(RECORDS TO PROCESS)

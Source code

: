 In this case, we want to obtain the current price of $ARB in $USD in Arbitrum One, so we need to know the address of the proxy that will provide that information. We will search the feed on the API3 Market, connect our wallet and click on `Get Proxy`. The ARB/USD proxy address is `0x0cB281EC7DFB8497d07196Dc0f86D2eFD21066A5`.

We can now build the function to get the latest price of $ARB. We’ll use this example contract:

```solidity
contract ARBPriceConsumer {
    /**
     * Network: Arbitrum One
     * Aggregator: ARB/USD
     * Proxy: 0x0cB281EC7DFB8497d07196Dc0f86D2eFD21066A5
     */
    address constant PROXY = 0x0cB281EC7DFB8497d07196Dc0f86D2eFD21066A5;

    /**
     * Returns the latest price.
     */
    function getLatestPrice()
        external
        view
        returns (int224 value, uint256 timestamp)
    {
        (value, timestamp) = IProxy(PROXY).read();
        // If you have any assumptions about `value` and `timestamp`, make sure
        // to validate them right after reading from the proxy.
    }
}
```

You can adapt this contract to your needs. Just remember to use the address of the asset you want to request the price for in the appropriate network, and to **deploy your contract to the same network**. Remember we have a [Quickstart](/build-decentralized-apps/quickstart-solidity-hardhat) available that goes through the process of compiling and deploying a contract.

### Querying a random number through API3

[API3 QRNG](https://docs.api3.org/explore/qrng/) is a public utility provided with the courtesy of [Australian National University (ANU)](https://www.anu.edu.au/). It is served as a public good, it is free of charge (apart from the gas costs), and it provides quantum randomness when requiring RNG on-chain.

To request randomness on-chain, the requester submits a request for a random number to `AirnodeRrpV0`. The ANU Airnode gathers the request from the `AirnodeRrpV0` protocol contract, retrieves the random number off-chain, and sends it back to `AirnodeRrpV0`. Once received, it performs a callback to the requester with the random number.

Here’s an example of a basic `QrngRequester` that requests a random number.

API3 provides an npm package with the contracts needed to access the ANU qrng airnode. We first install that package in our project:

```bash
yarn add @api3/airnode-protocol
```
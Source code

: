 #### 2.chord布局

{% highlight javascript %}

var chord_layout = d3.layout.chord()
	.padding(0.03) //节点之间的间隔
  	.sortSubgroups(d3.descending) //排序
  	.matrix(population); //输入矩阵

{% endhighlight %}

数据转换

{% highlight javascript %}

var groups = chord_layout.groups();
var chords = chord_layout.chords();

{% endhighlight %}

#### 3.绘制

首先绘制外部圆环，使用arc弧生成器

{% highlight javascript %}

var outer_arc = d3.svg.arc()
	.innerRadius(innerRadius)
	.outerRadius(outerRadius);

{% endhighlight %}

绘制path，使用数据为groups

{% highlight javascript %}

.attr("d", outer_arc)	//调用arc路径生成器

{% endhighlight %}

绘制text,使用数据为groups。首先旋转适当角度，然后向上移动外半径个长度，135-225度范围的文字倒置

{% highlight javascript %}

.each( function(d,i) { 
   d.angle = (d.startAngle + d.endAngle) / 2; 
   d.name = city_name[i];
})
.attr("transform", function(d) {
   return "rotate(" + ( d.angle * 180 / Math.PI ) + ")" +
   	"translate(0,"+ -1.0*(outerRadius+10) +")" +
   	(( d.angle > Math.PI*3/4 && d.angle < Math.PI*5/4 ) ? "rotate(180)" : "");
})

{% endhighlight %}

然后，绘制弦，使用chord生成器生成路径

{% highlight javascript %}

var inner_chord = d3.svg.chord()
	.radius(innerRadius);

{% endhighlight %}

(End RECORDS TO PROCESS)

### INSTRUCTIONS FOR THE TASK
Based on the entries above, please state how many lines include "Math", leaving out everything else.

### OUTPUT
2